また、気管支が枝分かれした奥にあるぶどうの房状の小さな袋である肺胞が破壊されて、肺気腫という状態になると、酸素の取り込みや二酸化炭素を排出する機能が低下します。

 

COPDではこれらの変化が併存していると考えられており、治療によっても元に戻ることはありません。

 

 

症状としては、歩行時や階段昇降等、身体を動かした時に息切れを感じる労作時呼吸困難や慢性のせきやたんが特徴的な症状です。一部の患者では、喘鳴や発作性呼吸困難などぜんそくの様な症状を合併する場合もあります。COPDは数年かけて発生し、進行します。

 

 

COPDに対する管理の目標は、症状および生活の質の改善、運動能と身体活動性の向上および維持、増悪の予防、疾患の進行抑制、全身併存症および肺合併症の予防と治療、生命予後の改善にあります。気流閉塞の重症度だけでなく、症状の程度や増悪の頻度を加味した重症度を総合的に判断したうえで治療法を段階的に増強していきます。
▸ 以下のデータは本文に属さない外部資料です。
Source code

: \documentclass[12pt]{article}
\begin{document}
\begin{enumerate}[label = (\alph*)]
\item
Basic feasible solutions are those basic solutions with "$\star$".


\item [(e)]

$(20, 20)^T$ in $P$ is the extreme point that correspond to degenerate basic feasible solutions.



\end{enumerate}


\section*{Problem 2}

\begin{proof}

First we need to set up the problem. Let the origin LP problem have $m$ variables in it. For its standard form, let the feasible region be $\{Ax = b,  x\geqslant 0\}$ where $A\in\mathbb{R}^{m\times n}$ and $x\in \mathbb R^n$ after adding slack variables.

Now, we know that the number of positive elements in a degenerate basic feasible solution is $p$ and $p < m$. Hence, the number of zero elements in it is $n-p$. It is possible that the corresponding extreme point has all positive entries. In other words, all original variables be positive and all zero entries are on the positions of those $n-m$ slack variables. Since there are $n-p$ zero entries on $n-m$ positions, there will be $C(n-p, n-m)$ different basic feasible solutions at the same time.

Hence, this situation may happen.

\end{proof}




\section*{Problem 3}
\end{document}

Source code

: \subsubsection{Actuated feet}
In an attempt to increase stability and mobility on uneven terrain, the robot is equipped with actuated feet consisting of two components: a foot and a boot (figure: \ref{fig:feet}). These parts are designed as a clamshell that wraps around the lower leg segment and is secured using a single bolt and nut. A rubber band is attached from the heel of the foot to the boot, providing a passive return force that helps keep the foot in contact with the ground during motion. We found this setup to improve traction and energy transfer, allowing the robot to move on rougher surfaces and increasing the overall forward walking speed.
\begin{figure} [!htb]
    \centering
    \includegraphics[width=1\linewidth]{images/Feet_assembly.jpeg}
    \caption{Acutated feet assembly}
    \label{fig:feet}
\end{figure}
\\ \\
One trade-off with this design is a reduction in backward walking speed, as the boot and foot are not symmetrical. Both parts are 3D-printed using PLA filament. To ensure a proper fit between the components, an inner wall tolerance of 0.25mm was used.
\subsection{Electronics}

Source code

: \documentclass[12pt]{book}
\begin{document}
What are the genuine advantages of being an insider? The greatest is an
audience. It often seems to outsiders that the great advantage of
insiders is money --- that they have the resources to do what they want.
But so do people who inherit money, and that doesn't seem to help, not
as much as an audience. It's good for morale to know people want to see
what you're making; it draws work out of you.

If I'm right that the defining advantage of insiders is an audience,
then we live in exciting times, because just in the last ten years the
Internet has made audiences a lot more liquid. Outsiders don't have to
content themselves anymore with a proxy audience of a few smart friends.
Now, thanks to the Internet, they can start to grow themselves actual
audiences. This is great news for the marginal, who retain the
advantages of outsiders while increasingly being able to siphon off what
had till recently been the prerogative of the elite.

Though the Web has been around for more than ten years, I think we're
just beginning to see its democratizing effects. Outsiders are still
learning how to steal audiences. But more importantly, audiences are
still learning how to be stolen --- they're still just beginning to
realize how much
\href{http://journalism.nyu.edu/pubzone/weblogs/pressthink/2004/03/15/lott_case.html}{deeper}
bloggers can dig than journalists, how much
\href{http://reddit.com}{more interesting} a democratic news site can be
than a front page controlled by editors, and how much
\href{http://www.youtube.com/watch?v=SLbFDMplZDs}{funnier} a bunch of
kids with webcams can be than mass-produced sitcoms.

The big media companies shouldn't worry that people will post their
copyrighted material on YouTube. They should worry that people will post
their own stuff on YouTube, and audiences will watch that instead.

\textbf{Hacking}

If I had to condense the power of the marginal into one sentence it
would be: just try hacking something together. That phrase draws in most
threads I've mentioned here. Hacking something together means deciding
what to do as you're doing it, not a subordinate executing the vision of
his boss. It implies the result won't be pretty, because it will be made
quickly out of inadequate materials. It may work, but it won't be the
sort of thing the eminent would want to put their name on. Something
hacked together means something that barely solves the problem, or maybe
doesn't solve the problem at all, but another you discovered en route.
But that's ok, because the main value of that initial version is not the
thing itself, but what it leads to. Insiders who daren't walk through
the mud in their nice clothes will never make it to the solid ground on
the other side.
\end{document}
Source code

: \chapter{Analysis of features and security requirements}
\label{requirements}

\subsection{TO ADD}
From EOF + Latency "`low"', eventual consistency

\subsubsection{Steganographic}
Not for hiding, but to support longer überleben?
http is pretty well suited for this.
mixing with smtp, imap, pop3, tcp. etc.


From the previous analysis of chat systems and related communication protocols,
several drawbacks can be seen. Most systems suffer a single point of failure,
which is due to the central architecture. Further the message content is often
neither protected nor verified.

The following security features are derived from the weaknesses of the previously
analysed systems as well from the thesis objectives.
喫煙を続けると呼吸機能の悪化が加速してしまうので、禁煙が治療の基本となります。

 

増悪をさけるためには、インフルエンザワクチンや肺炎球菌ワクチンの接種が勧められます。薬物療法の中心は気管支拡張薬(抗コリン薬・β2刺激薬・テオフィリン薬)です。効果や副作用の面から吸入薬が推奨されており、主として長時間気管支を拡張する吸入抗コリン薬や吸入β2刺激薬が使用されています。

 

気流閉塞が重症で増悪を繰り返す場合は、吸入ステロイド薬を使用します。長時間作用性β2刺激薬と吸入用ステロイドの配合薬も有用であることがわかっています。非薬物療法では呼吸リハビリテーション(口すぼめ呼吸や腹式呼吸等の呼吸訓練・運動療法・栄養療法等)が中心となります。

 

低酸素血症が進行してしまった場合には在宅酸素療法が導入されます。さらに呼吸不全が進行した場合は、小型の人工呼吸器とマスクを用いて呼吸を助ける換気補助療法が行われることもあります。症例によっては過膨張した肺を切除する外科手術が検討されることもあります。

《記事のまとめ》

 

肺の病気と喫煙は大きく関係しています。

喫煙は肺の病気だけでなく他の病気の原因にもなるので、禁煙するようにしましょう。